HOW TO COMPLETE THIS TASK: Pick out the lines below that contain the string "channel" and copy them all.

PROVIDED INFORMATION:

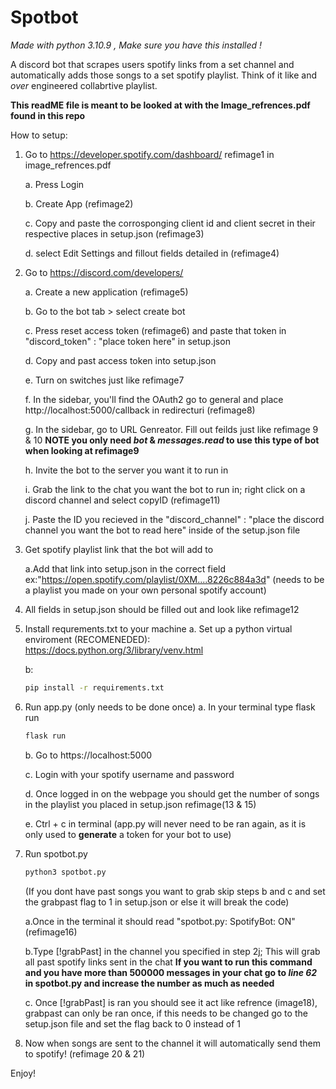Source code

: # Spotbot
*Made with python 3.10.9 , Make sure you have this installed !*

A discord bot that scrapes users spotify links from a set channel and automatically adds those songs to a set spotify playlist. Think of it like and *over* engineered collabrtive playlist.

**This readME file is meant to be looked at with the Image_refrences.pdf found in this repo**

How to setup:
1. Go to https://developer.spotify.com/dashboard/ refimage1 in image_refrences.pdf 
    
    a. Press Login
    
    b. Create App (refimage2)
    
    c. Copy and paste the corrosponging client id and client secret in their respective places in setup.json (refimage3)
    
    d. select Edit Settings and fillout fields detailed in (refimage4)
    
 2. Go to https://discord.com/developers/
    
    a. Create a new application (refimage5)
    
    b. Go to the bot tab > select create bot 
    
    c. Press reset access token (refimage6) and paste that token in "discord_token" : "place token here" in setup.json
    
    d. Copy and past access token into setup.json
    
    e. Turn on switches just like refimage7
    
    f. In the sidebar, you'll find the OAuth2 go to general and place http://localhost:5000/callback in redirecturi (refimage8)
    
    g. In the sidebar, go to URL Genreator. Fill out feilds just like refimage 9 & 10 **NOTE you only need *bot* & *messages.read* to use this type of bot when looking at refimage9** 
    
    h. Invite the bot to the server you want it to run in
    
    i. Grab the link to the chat you want the bot to run in; right click on a discord channel and select copyID (refimage11)
    
    j. Paste the ID you recieved in the "discord_channel" : "place the discord channel you want the bot to read here" inside of the setup.json file

3. Get spotify playlist link that the bot will add to
    
    a.Add that link into setup.json in the correct field ex:"https://open.spotify.com/playlist/0XM....8226c884a3d" (needs to be a playlist you made on your own personal spotify account)
    
    
4. All fields in setup.json should be filled out and look like refimage12

5. Install requrements.txt to your machine 
    a. Set up a python virtual enviroment (RECOMENEDED): https://docs.python.org/3/library/venv.html

    b:
      ```cmd
    pip install -r requirements.txt
    ```
7. Run app.py (only needs to be done once)
    a. In your terminal type flask run
    ```cmd
    flask run
    ```
    b. Go to https://localhost:5000
    
    c. Login with your spotify username and password
    
    d. Once logged in on the webpage you should get the number of songs in the playlist you placed in setup.json refimage(13 & 15)
    
    e. Ctrl + c in terminal (app.py will never need to be ran again, as it is only used to **generate** a token for your bot to use)
    
 8. Run spotbot.py
    ```cmd
    python3 spotbot.py
    ```
    (If you dont have past songs you want to grab skip steps b and c and set the grabpast flag to 1 in setup.json or else it will break the code)
    
    a.Once in the terminal it should read "spotbot.py: SpotifyBot: ON" (refimage16)
    
    b.Type [!grabPast] in the channel you specified in step 2j; This will grab all past spotify links sent in the chat **If you want to run this command and you have more than 500000 messages in your chat go to *line 62* in spotbot.py and increase the number as much as needed** 
    
    c. Once [!grabPast] is ran you should see it act like refrence (image18), grabpast can only be ran once, if this needs to be changed go to the setup.json file and set the flag back to 0 instead of 1

9. Now when songs are sent to the channel it will automatically send them to spotify! (refimage 20 & 21)

Enjoy!
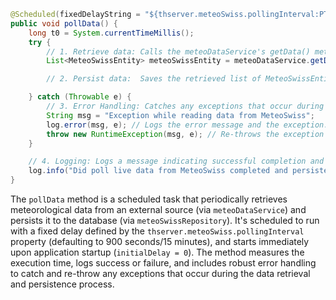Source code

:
 ```java
@Scheduled(fixedDelayString = "${thserver.meteoSwiss.pollingInterval:PT900s}", initialDelay = 0)
public void pollData() {
    long t0 = System.currentTimeMillis();
    try {
        // 1. Retrieve data: Calls the meteoDataService's getData() method to fetch a list of MeteoSwissEntity objects.
        List<MeteoSwissEntity> meteoSwissEntity = meteoDataService.getData();

        // 2. Persist data:  Saves the retrieved list of MeteoSwissEntity objects to the database using the meteoSwissRepository's saveAll() method.

    } catch (Throwable e) {
        // 3. Error Handling: Catches any exceptions that occur during the data retrieval or persistence process.
        String msg = "Exception while reading data from MeteoSwiss";
        log.error(msg, e); // Logs the error message and the exception.
        throw new RuntimeException(msg, e); // Re-throws the exception as a RuntimeException.
    }

    // 4. Logging: Logs a message indicating successful completion and the duration of the operation.
    log.info("Did poll live data from MeteoSwiss completed and persisted successfully. dt=" + (System.currentTimeMillis() - t0));
}
```

The `pollData` method is a scheduled task that periodically retrieves meteorological data from an external source (via `meteoDataService`) and persists it to the database (via `meteoSwissRepository`).  It's scheduled to run with a fixed delay defined by the `thserver.meteoSwiss.pollingInterval` property (defaulting to 900 seconds/15 minutes), and starts immediately upon application startup (`initialDelay = 0`). The method measures the execution time, logs success or failure, and includes robust error handling to catch and re-throw any exceptions that occur during the data retrieval and persistence process.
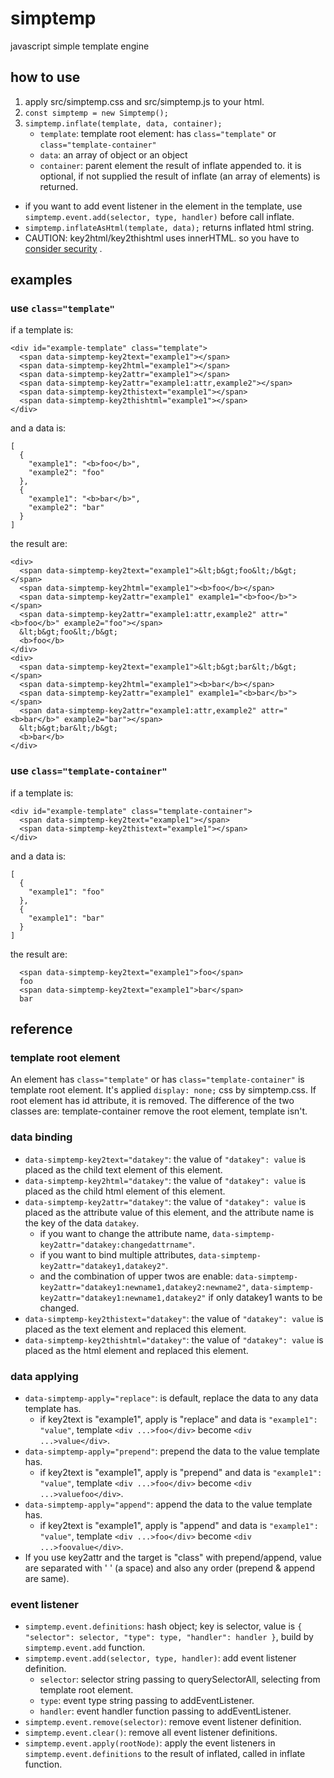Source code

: # simptemp
javascript simple template engine

## how to use
1. apply src/simptemp.css and src/simptemp.js to your html.
2. `const simptemp = new Simptemp();`
3. `simptemp.inflate(template, data, container);`
    * `template`: template root element: has `class="template"` or `class="template-container"`
    * `data`: an array of object or an object
    * `container`: parent element the result of inflate appended to. it is optional, if not supplied the result of inflate (an array of elements) is returned.

* if you want to add event listener in the element in the template, use `simptemp.event.add(selector, type, handler)` before call inflate.
* `simptemp.inflateAsHtml(template, data);` returns inflated html string.
* CAUTION: key2html/key2thishtml uses innerHTML. so you have to [consider security](https://developer.mozilla.org/en-US/docs/Web/API/Element/innerHTML#security_considerations) .

## examples
### use `class="template"`
if a template is:
```
<div id="example-template" class="template">
  <span data-simptemp-key2text="example1"></span>
  <span data-simptemp-key2html="example1"></span>
  <span data-simptemp-key2attr="example1"></span>
  <span data-simptemp-key2attr="example1:attr,example2"></span>
  <span data-simptemp-key2thistext="example1"></span>
  <span data-simptemp-key2thishtml="example1"></span>
</div>
```
and a data is:
```
[
  {
    "example1": "<b>foo</b>",
    "example2": "foo"
  },
  {
    "example1": "<b>bar</b>",
    "example2": "bar"
  }
]
```
the result are:
```
<div>
  <span data-simptemp-key2text="example1">&lt;b&gt;foo&lt;/b&gt;</span>
  <span data-simptemp-key2html="example1"><b>foo</b></span>
  <span data-simptemp-key2attr="example1" example1="<b>foo</b>"></span>
  <span data-simptemp-key2attr="example1:attr,example2" attr="<b>foo</b>" example2="foo"></span>
  &lt;b&gt;foo&lt;/b&gt;
  <b>foo</b>
</div>
<div>
  <span data-simptemp-key2text="example1">&lt;b&gt;bar&lt;/b&gt;</span>
  <span data-simptemp-key2html="example1"><b>bar</b></span>
  <span data-simptemp-key2attr="example1" example1="<b>bar</b>"></span>
  <span data-simptemp-key2attr="example1:attr,example2" attr="<b>bar</b>" example2="bar"></span>
  &lt;b&gt;bar&lt;/b&gt;
  <b>bar</b>
</div>
```
### use `class="template-container"`
if a template is:
```
<div id="example-template" class="template-container">
  <span data-simptemp-key2text="example1"></span>
  <span data-simptemp-key2thistext="example1"></span>
</div>
```
and a data is:
```
[
  {
    "example1": "foo"
  },
  {
    "example1": "bar"
  }
]
```
the result are:
```
  <span data-simptemp-key2text="example1">foo</span>
  foo
  <span data-simptemp-key2text="example1">bar</span>
  bar
```

## reference
### template root element
An element has `class="template"` or has `class="template-container"` is template root element.
It's applied `display: none;` css by simptemp.css.
If root element has id attribute, it is removed.
The difference of the two classes are: template-container remove the root element, template isn't.
### data binding
* `data-simptemp-key2text="datakey"`: the value of `"datakey": value` is placed as the child text element of this element.
* `data-simptemp-key2html="datakey"`: the value of `"datakey": value` is placed as the child html element of this element.
* `data-simptemp-key2attr="datakey"`: the value of `"datakey": value` is placed as the attribute value of this element, and the attribute name is the key of the data `datakey`.
    * if you want to change the attribute name, `data-simptemp-key2attr="datakey:changedattrname"`.
    * if you want to bind multiple attributes, `data-simptemp-key2attr="datakey1,datakey2"`.
    * and the combination of upper twos are enable: `data-simptemp-key2attr="datakey1:newname1,datakey2:newname2"`, `data-simptemp-key2attr="datakey1:newname1,datakey2"` if only datakey1 wants to be changed.
* `data-simptemp-key2thistext="datakey"`: the value of `"datakey": value` is placed as the text element and replaced this element.
* `data-simptemp-key2thishtml="datakey"`: the value of `"datakey": value` is placed as the html element and replaced this element.
### data applying
* `data-simptemp-apply="replace"`: is default, replace the data to any data template has.
    * if key2text is "example1", apply is "replace" and data is `"example1": "value"`, template `<div ...>foo</div>` become `<div ...>value</div>`.
* `data-simptemp-apply="prepend"`: prepend the data to the value template has.
    * if key2text is "example1", apply is "prepend" and data is `"example1": "value"`, template `<div ...>foo</div>` become `<div ...>valuefoo</div>`.
* `data-simptemp-apply="append"`: append the data to the value template has.
    * if key2text is "example1", apply is "append" and data is `"example1": "value"`, template `<div ...>foo</div>` become `<div ...>foovalue</div>`.
* If you use key2attr and the target is "class" with prepend/append, value are separated with ' ' (a space) and also any order (prepend & append are same).
### event listener
* `simptemp.event.definitions`: hash object; key is selector, value is `{ "selector": selector, "type": type, "handler": handler }`, build by `simptemp.event.add` function.
* `simptemp.event.add(selector, type, handler)`: add event listener definition.
    * `selector`: selector string passing to querySelectorAll, selecting from template root element.
    * `type`: event type string passing to addEventListener.
    * `handler`: event handler function passing to addEventListener.
* `simptemp.event.remove(selector)`: remove event listener definition.
* `simptemp.event.clear()`: remove all event listener definitions.
* `simptemp.event.apply(rootNode)`: apply the event listeners in `simptemp.event.definitions` to the result of inflated, called in inflate function.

PROBLEM SOLUTION:
A discord bot that scrapes users spotify links from a set channel and automatically adds those songs to a set spotify playlist. Think of it like and *over* engineered collabrtive playlist.
    i. Grab the link to the chat you want the bot to run in; right click on a discord channel and select copyID (refimage11)
    j. Paste the ID you recieved in the "discord_channel" : "place the discord channel you want the bot to read here" inside of the setup.json file
    b.Type [!grabPast] in the channel you specified in step 2j; This will grab all past spotify links sent in the chat **If you want to run this command and you have more than 500000 messages in your chat go to *line 62* in spotbot.py and increase the number as much as needed** 
9. Now when songs are sent to the channel it will automatically send them to spotify! (refimage 20 & 21)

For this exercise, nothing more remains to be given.